Plenty of lake-goers will celebrate summer's send off this Labor Day weekend by jamming out on their boats during the second annual Shake the Lake event on Grainwood Bay in Prior Lake hosted by the Mark Miller Band.

The event, which will be held from 1 to 4 p.m. on Sunday, Sept. 5, is boat-only and open and free to the public.

The Mark Miller Band has been a part of the Prior Lake and surrounding area music scene for the past 11 years.

"We're an eight-piece band with four vocals — two men and two women," said Mark Miller. "We're definitely a classic rock band and we play all the good stuff from the 70s, 80s, 90s and even a few contemporary surprises from time to time."

Miller said the Shake the Lake musical festivity started as a tribute to a band member's mother.

"It coincided with Pat Buse's (band member) mother (Gayle O'Brian) whose birthday was on Labor Day and she passed away from Alzheimer's a few years ago. So, we set up a link to the Alzheimer's Association in honor of Pat's mom," said Miller. "I think we raised $3,000 from people just out on their boats pulling out their phones and donated. It was really cool. The event is COVID-friendly and social distanced."

Miller said the Shake the Lake celebration was also created last year due to COVID-19 restrictions on live music events.

"During COVID we weren't able to play anywhere. All the bars weren't having bands and so one of our members lives on the lake and his backyard is on a big bay," said Miller. "So, we thought we can set up back there and play out to the bay and if you wanted to come all you to do was come on a boat."

Shake the Lake map

Shake the Lake map

Summer's last hurrah

Miller encourages everyone who has a boat, kayak or even a canoe to come out and get together with the community one last time before summer officially ends.

"The band will be on shore but the only way people can come is if they're on their boat and sit out on the bay," said Miller. "Sound carries over water and the acoustics are pretty good and goes pretty far. Everyone seemed to have a pretty good time last year. Here in Minnesota, Labor Day weekend is sort of the last hurrah for summer, as it is in a lot of places — people are coming back from vacations or coming back from their cabins."

Miller said last year's Shake the Lake event saw about 600 people out on the lake.

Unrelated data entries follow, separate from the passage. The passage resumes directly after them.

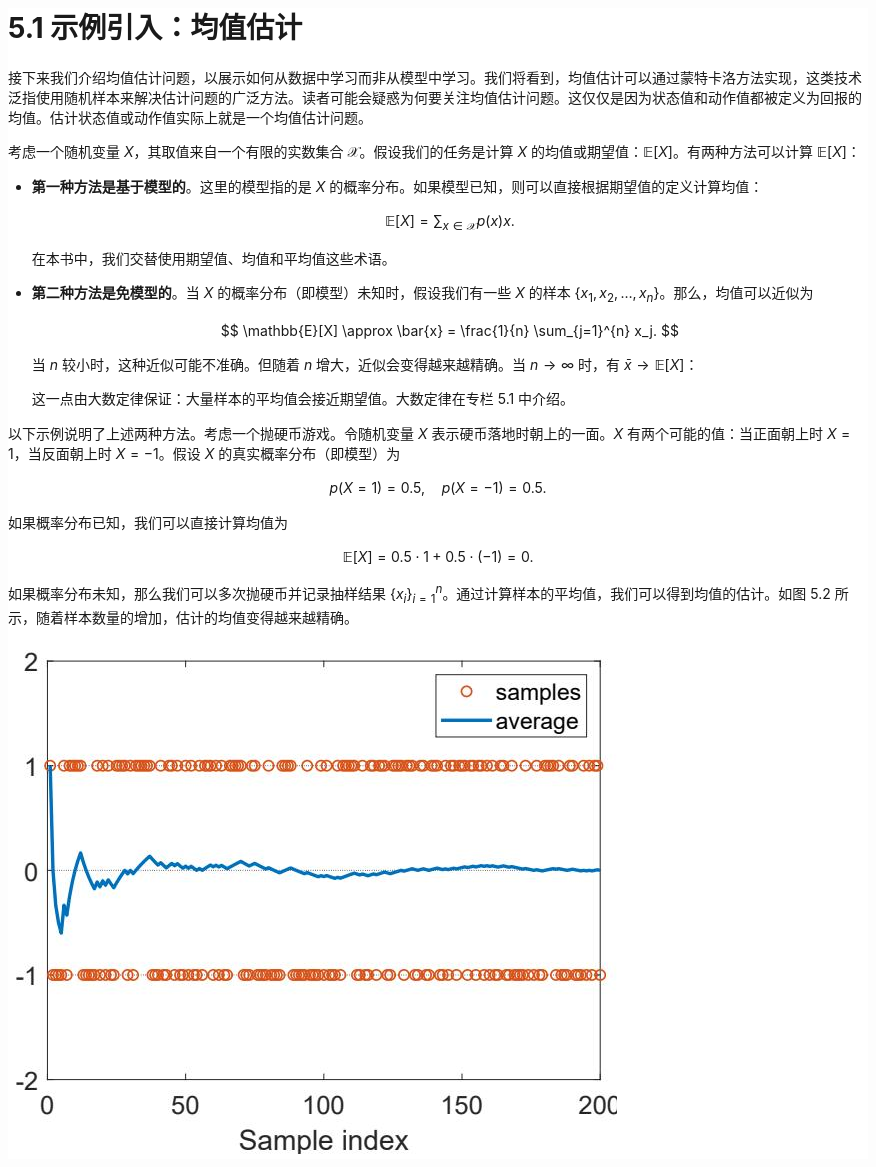 # 5.1 示例引入：均值估计

接下来我们介绍均值估计问题，以展示如何从数据中学习而非从模型中学习。我们将看到，均值估计可以通过蒙特卡洛方法实现，这类技术泛指使用随机样本来解决估计问题的广泛方法。读者可能会疑惑为何要关注均值估计问题。这仅仅是因为状态值和动作值都被定义为回报的均值。估计状态值或动作值实际上就是一个均值估计问题。

考虑一个随机变量 $X$，其取值来自一个有限的实数集合 $\mathcal{X}$。假设我们的任务是计算 $X$ 的均值或期望值：$\mathbb{E}[X]$。有两种方法可以计算 $\mathbb{E}[X]$：

- **第一种方法是基于模型的**。这里的模型指的是 $X$ 的概率分布。如果模型已知，则可以直接根据期望值的定义计算均值：

  $$
  \mathbb{E}[X] = \sum_{x \in \mathcal{X}} p(x) x.
  $$

  在本书中，我们交替使用期望值、均值和平均值这些术语。

- **第二种方法是免模型的**。当 $X$ 的概率分布（即模型）未知时，假设我们有一些 $X$ 的样本 $\{x_1, x_2, \ldots, x_n\}$。那么，均值可以近似为

  $$
  \mathbb{E}[X] \approx \bar{x} = \frac{1}{n} \sum_{j=1}^{n} x_j.
  $$

  当 $n$ 较小时，这种近似可能不准确。但随着 $n$ 增大，近似会变得越来越精确。当 $n \to \infty$ 时，有 $\bar{x} \to \mathbb{E}[X]$：

  这一点由大数定律保证：大量样本的平均值会接近期望值。大数定律在专栏 5.1 中介绍。

以下示例说明了上述两种方法。考虑一个抛硬币游戏。令随机变量 $X$ 表示硬币落地时朝上的一面。$X$ 有两个可能的值：当正面朝上时 $X = 1$，当反面朝上时 $X = -1$。假设 $X$ 的真实概率分布（即模型）为

$$
p(X = 1) = 0.5, \quad p(X = -1) = 0.5.
$$

如果概率分布已知，我们可以直接计算均值为

$$
\mathbb{E}[X] = 0.5 \cdot 1 + 0.5 \cdot (-1) = 0.
$$

如果概率分布未知，那么我们可以多次抛硬币并记录抽样结果 $\{x_i\}_{i=1}^{n}$。通过计算样本的平均值，我们可以得到均值的估计。如图 5.2 所示，随着样本数量的增加，估计的均值变得越来越精确。

![](images/Monte_Carlo_Methods/1.jpg)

"It was fun for us to get to play. We must've had like 500 or 600 people out on boats. There were pontoons with 10 or 15 people being crazy and having fun," said Miller. "We even saw the sheriff stop by and watch us for a while so everybody was having a good time. It was sort of the only way we could play last summer. We certainly weren't playing indoors anymore."

How the pandemic changed the music scene

Miller said since the pandemic started, musicians have had to look at different alternatives to continue their livelihood and passion.

"A lot of the places we used to play still aren't having bands indoors yet. During the summer there's a place in Eden Prairie called Champs Sports Bar, they have a big outdoor patio where we play quite a bit in the summer but it's been really different," said Miller. "Last year we only played two or three times.

"The even harder thing for us was we didn't practice together for over a year. We used to practice once a week, but it was in an enclosed space so we didn't practice for about 14 months. Anywhere we played like our event last year in Prior Lake, was a chance for us to play together again. It was a tough year on that front, whether it was practicing or performing."

Miller said their schedule has slowly been filling up again but most venues are still not welcoming back live bands.

"We have a little bit of a full schedule this summer but still not as much. This winter is going to be a little iffy," said Miller. "One of the places we used to play, one of our members went and said the stage isn't even there anymore. They just took it down because they're not having bands yet."

Miller said he looks forward to rock out with his band again and hopes the event will be as successful as it was last year to carry on the tradition.

"It's a great time to hear some great live music and enjoy the last weekend of summer, plus the price is right," said Miller. "We look forward to sharing our music. What drives us the most is the reaction we get from people, it's very energizing even out on the lake. Boats are honking their horns and the crowd feedback is always the thing you miss the most next to playing together."